Detroit band The Sky had big wraps on them straight out of high school. It’s a very early rendition of power pop nearly a decade before.
Written by: Eric
ARTIST: The Sky
ALBUM: Don’t Hold Back
SERIAL: LSP 4457
CD REISSUE: Discogs Reissue List
COUNTRY OF ORIGIN:
LINEUP: Doug Fieger – bass, vocals * John Coury – guitars, keyboards, vocals * Rob Stawinski – drums, vocals
TRACK LISTING: 01 Goodie Two Shoes * 02 Take Off And Fly * 03 Rockin’ Me Yet * 04 I Still Do * 05 Make It In Time * 06 One Love * 07 There In The Greenbriar * 08 How’s That Treatin’ Your Mouth Babe? * 09 Homin’ Ground * 10 Feels Like 1,000 Years
Not to be confused with British classical rockers Sky, these boys fresh out of high school were from Detroit and developed a steady following in the motor city. They opened shows for Jethro Tull, The Who and Joe Cocker as well as local favourites Bob Seger and The Stooges.
Signed to RCA under the tutelage of producer Jimmy Miller who was renowned for his work with the Spencer Davis Group penning their evergreen single I’m A Man’. Miller also worked with Traffic (another band The Sky supported numerous times) and The Rolling Stones. The Sky recorded two albums, the first ‘Don’t Hold Back’ recorded in England with Miller, Gary Wright and Andy Johns at the production helm, is the one we’ll review here.
Their second release ‘Sailor’s Delight’ which unfortunately I have never heard was recorded in California and although the band broke up a short time later, bassist Doug Fieger would find fame and fortune in The Knack. This was a band people either loved or hated, but played a major role in bringing the power pop movement of the late 70’s to the media’s attention with ‘My Sharona’.
Guitarist John Coury’s songwriting and playing skills turned up on a couple of Don Henley and Randy Meisner albums, while drummer Rob Stawinski spent a brief period in Badfinger.
The Sky was a talented bunch indeed and for a debut album ‘Don’t Hold Back’ holds its own. They were obviously influenced by Traffic and Jimmy Miller’s influence can be felt throughout the ten tracks.
This is especially so on songs like ‘Take off And Fly’ and the closing ‘Feels Like 1,000 Years’. I also pick up snatches of both The Beatles and Badfinger on ‘Homin’ Ground’ and the gorgeous Mersey-like ‘I Still Do’.
There are some duds here however. ‘Rockin’ Me Yet’ seems pointless as does the interestingly titled ‘How’s That Treatin’ Your Mouth, Babe?’, but overall not a bad effort from this young band. It leaves me to wonder what direction they took on their second and final release and why they eventually broke up?

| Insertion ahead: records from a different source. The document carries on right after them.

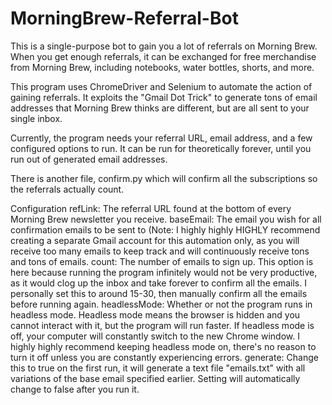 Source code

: # MorningBrew-Referral-Bot

This is a single-purpose bot to gain you a lot of referrals on Morning Brew. When you get enough referrals, it can be exchanged for free merchandise from Morning Brew, including notebooks, water bottles, shorts, and more.

This program uses ChromeDriver and Selenium to automate the action of gaining referrals. It exploits the "Gmail Dot Trick" to generate tons of email addresses that Morning Brew thinks are different, but are all sent to your single inbox.

Currently, the program needs your referral URL, email address, and a few configured options to run. It can be run for theoretically forever, until you run out of generated email addresses.

There is another file, confirm.py which will confirm all the subscriptions so the referrals actually count. 

Configuration
refLink: The referral URL found at the bottom of every Morning Brew newsletter you receive.
baseEmail: The email you wish for all confirmation emails to be sent to (Note: I highly highly HIGHLY recommend creating a separate Gmail account for this automation only, as you will receive too many emails to keep track and will continuously receive tons and tons of emails.
count: The number of emails to sign up. This option is here because running the program infinitely would not be very productive, as it would clog up the inbox and take forever to confirm all the emails. I personally set this to around 15-30, then manually confirm all the emails before running again.
headlessMode: Whether or not the program runs in headless mode. Headless mode means the browser is hidden and you cannot interact with it, but the program will run faster. If headless mode is off, your computer will constantly switch to the new Chrome window. I highly highly recommend keeping headless mode on, there's no reason to turn it off unless you are constantly experiencing errors.
generate: Change this to true on the first run, it will generate a text file "emails.txt" with all variations of the base email specified earlier. Setting will automatically change to false after you run it.
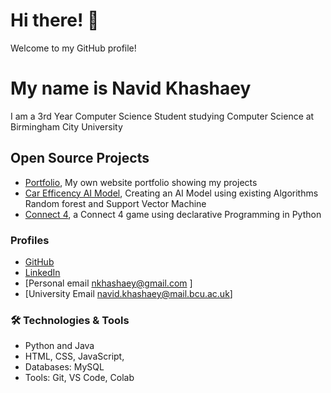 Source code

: # Hi there! 👋

Welcome to my GitHub profile! 

# My name is Navid Khashaey 
I am a 3rd Year Computer Science Student studying Computer Science at Birmingham City University

## Open Source Projects
- [Portfolio](https://github.com/Navid-Khashaey/Website-Portfolio), My own website portfolio showing my projects
- [Car Efficency AI Model](https://github.com/Navid-Khashaey/CarEconomy-AI-Model), Creating an AI Model using existing Algorithms Random forest and Support Vector Machine
- [Connect 4](https://github.com/Navid-Khashaey/Connect4-), a Connect 4 game using declarative Programming in Python


### Profiles
- [GitHub](https://github.com/navidkhashaey/)
- [LinkedIn](https://linkedin.com/in/navidkhashaey/)
- [Personal email nkhashaey@gmail.com ]
- [University Email navid.khashaey@mail.bcu.ac.uk]

### 🛠️ Technologies & Tools
- Python and Java
- HTML, CSS, JavaScript,
- Databases: MySQL 
- Tools: Git, VS Code, Colab
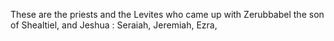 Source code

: These are the priests and the Levites who came up with Zerubbabel the son of Shealtiel, and Jeshua : Seraiah, Jeremiah, Ezra,

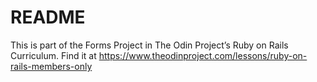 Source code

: # README

This is part of the Forms Project in The Odin Project’s Ruby on Rails Curriculum. Find it at https://www.theodinproject.com/lessons/ruby-on-rails-members-only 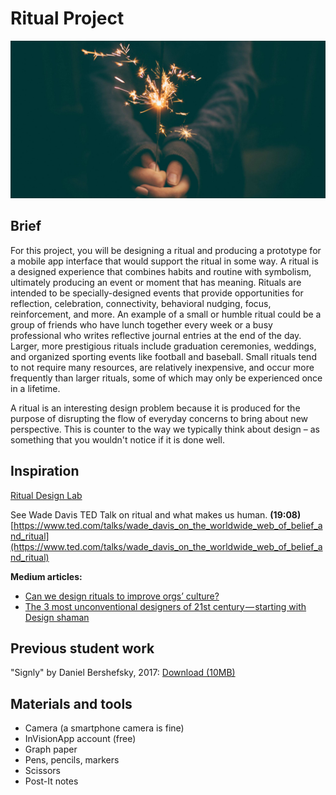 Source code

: # Ritual Project

![Picture of a person holding a sparkler](/assets/jamie-street-96982.jpg)

## **Brief**

For this project, you will be designing a ritual and producing a prototype for a mobile app interface that would support the ritual in some way. A ritual is a designed experience that combines habits and routine with symbolism, ultimately producing an event or moment that has meaning. Rituals are intended to be specially-designed events that provide opportunities for reflection, celebration, connectivity, behavioral nudging, focus, reinforcement, and more. An example of a small or humble ritual could be a group of friends who have lunch together every week or a busy professional who writes reflective journal entries at the end of the day. Larger, more prestigious rituals include graduation ceremonies, weddings, and organized sporting events like football and baseball. Small rituals tend to not require many resources, are relatively inexpensive, and occur more frequently than larger rituals, some of which may only be experienced once in a lifetime.

A ritual is an interesting design problem because it is produced for the purpose of disrupting the flow of everyday concerns to bring about new perspective. This is counter to the way we typically think about design – as something that you wouldn't notice if it is done well.

## Inspiration

[Ritual Design Lab](http://www.ritualdesignlab.org/)

See Wade Davis TED Talk on ritual and what makes us human. **(19:08)**  
[https://www.ted.com/talks/wade_davis_on_the_worldwide_web_of_belief_and_ritual](https://www.ted.com/talks/wade_davis_on_the_worldwide_web_of_belief_and_ritual)

**Medium articles:**

* [Can we design rituals to improve orgs’ culture?](https://medium.com/ritual-design/can-we-design-rituals-to-improve-orgs-culture-a876e8dee1bb)
* [The 3 most unconventional designers of 21st century — starting with Design shaman](https://medium.com/ritual-design/a-new-breed-of-21st-century-designers-b73712963b4)

## Previous student work

"Signly" by Daniel Bershefsky, 2017: [Download (10MB)](https://cdn.rawgit.com/dmd-program/work-examples/e6fd4cc2/dmd100-ritual-project/Ritual-Final-Prototype.zip)

## Materials and tools

* Camera \(a smartphone camera is fine\)
* InVisionApp account \(free\)
* Graph paper
* Pens, pencils, markers
* Scissors
* Post-It notes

There are two different versions of the album cover. The sleeve we have shown above is the original version and my copy even includes a poster of the band. From what I’ve heard both albums from The Sky are getting difficult to find and going for big money. While I won’t give this record a huge recommendation it’s an early piece of power pop history that fans of the genre should hear.